France has agreed to provide temporary funding to help a clinical trial of an experimental therapy for glioblastoma, a notoriously hard-to-treat form of brain cancer, to go ahead.

The French High Authority for Health (HAS) will take over the costs of providing Carthera’s SonoCloud-9 drug delivery device to French subjects in the pivotal SONOBIRD trial, which aims to enrol around 560 recurrent glioblastoma (rGBM) patients across 40 sites in the US and Europe over the next two years.

SonoCloud-9 is implanted into the skull and emits ultrasound to temporarily increase the permeability of blood vessels in the brain, improving the delivery of therapeutic molecules. It is activated just before a therapeutic agent is injected – carboplatin in the case of the SONOBIRD trial, which will be compared to current rGBM therapies lomustine or temozolomide.

The HAS funding is being provided in the context of France’s Forfait Innovation framework, which makes it possible for patients to access medical devices, in vitro diagnostic, or medical procedures before they are covered by the mainstream health system.

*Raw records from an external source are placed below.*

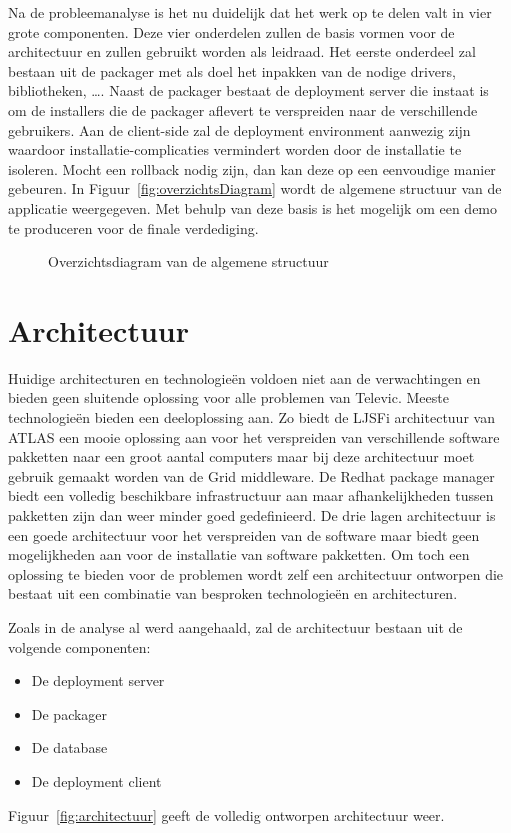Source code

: 
Na de probleemanalyse is het nu duidelijk dat het werk op te delen valt in vier grote componenten.
Deze vier onderdelen zullen de basis vormen voor de architectuur en zullen gebruikt worden als leidraad.
Het eerste onderdeel zal bestaan uit de packager met als doel het inpakken van de nodige drivers, bibliotheken, \ldots .
Naast de packager bestaat de deployment server die instaat is om de installers die de packager aflevert te verspreiden naar de verschillende gebruikers.
Aan de client-side zal de deployment environment aanwezig zijn waardoor installatie-complicaties vermindert worden door de installatie te isoleren.
Mocht een rollback nodig zijn, dan kan deze op een eenvoudige manier gebeuren.
In Figuur~\vref{fig:overzichtsDiagram} wordt de algemene structuur van de applicatie weergegeven.
Met behulp van deze basis is het mogelijk om een demo te produceren voor de finale verdediging.

\begin{figure}[!hbt]
\centering
  
  \caption{Overzichtsdiagram van de algemene structuur}
  \label{fig:overzichtsDiagram}
\end{figure}

\section{Architectuur}
Huidige architecturen en technologieën voldoen niet aan de verwachtingen en bieden geen sluitende oplossing voor alle problemen van Televic.
Meeste technologieën bieden een deeloplossing aan.
Zo biedt de LJSFi architectuur van ATLAS een mooie oplossing aan voor het verspreiden van verschillende software pakketten naar een groot aantal computers maar bij deze architectuur moet gebruik gemaakt worden van de Grid middleware.
De Redhat package manager biedt een volledig beschikbare infrastructuur aan maar afhankelijkheden tussen pakketten zijn dan weer minder goed gedefinieerd.
De drie lagen architectuur is een goede architectuur voor het verspreiden van de software maar biedt geen mogelijkheden aan voor de installatie van software pakketten.
Om toch een oplossing te bieden voor de problemen wordt zelf een architectuur ontworpen die bestaat uit een combinatie van besproken technologieën en architecturen.

Zoals in de analyse al werd aangehaald, zal de architectuur bestaan uit de volgende componenten: 
\begin{itemize}
\item De deployment server
\item De packager
\item De database
\item De deployment client
\end{itemize}
Figuur~\vref{fig:architectuur} geeft de volledig ontworpen architectuur weer.

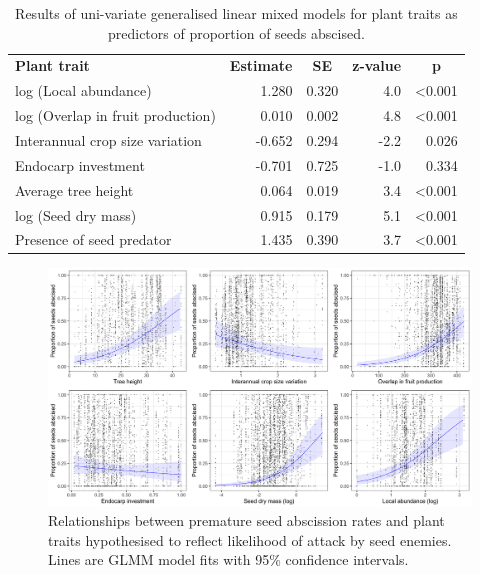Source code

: \begin{table}[!h]
    \centering
    \caption{Results of uni-variate generalised linear mixed models for plant traits as predictors of proportion of seeds abscised.}
        \begin{tabular}{lrrrr}
        \textbf{Plant trait} & \multicolumn{1}{c}{\textbf{Estimate}} & \multicolumn{1}{c}{\textbf{SE}} & \multicolumn{1}{c}{\textbf{z-value}} & \multicolumn{1}{c}{\textbf{p}} \\
        log (Local abundance) & 1.280 & 0.320 & 4.0 & \textless 0.001 \\
        log (Overlap in fruit production) & 0.010 & 0.002 & 4.8 & \textless 0.001 \\
        Interannual crop size variation & -0.652 & 0.294 & -2.2 & 0.026 \\
        Endocarp investment & -0.701 & 0.725 & -1.0 & 0.334 \\
        Average tree height & 0.064 & 0.019 & 3.4 & \textless 0.001 \\
        log (Seed dry mass) & 0.915 & 0.179 & 5.1 & \textless 0.001 \\
        Presence of seed predator & 1.435 & 0.390 & 3.7 & \textless 0.001
        \end{tabular}
\label{tab:glmms}
\end{table}

\begin{figure}[!h]
\centering
\includegraphics[width=15cm]{glmms.png}
\caption{Relationships between premature seed abscission rates and plant traits hypothesised to reflect likelihood of attack by seed enemies. Lines are GLMM model fits with 95\% confidence intervals.}
\label{fig:glmms}
\end{figure}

It isn’t a widely deployed route, having been used for just 18 medical devices since it was first set up 15 years ago.

Approval by HAS is just the first step in the process, and Sorbonne University spin-out Carthera will now have to have budget discussions with the French Ministry of Solidarity and Health.

rGBM is an extremely aggressive cancer that typically kills patients within 15 months, and has very few treatment options.

Chemotherapy, radiation, and surgery only work for around six months before the disease re-establishes itself, and efforts to develop newer therapies have proved fruitless in recent years – often because they struggle to cross the brain-blood barrier (BBB). The cancer kills more than 10,000 people in the US and 15,000 in the EU every year.

Carboplatin has been chosen for use with SonoCloud-9 as it has shown evidence of efficacy, even though it struggles to cross the BBB, and has limited central nervous system (CNS) toxicity at high doses.

HAS reviewing early-access protocols for drugs

Meanwhile, the HAS has said it plans to revise its procedures for evaluating early access to innovative medicines, drawing on the experience of the FDA in this area, and expects to publish more information on the plans at the start of 2025.

The overall aim is to define the minimum data required for inclusion in the programme and to set out the standard for data that will confirm or refute the clinical benefit of the drug, within a reasonable timeframe, to mitigate the risks to patients.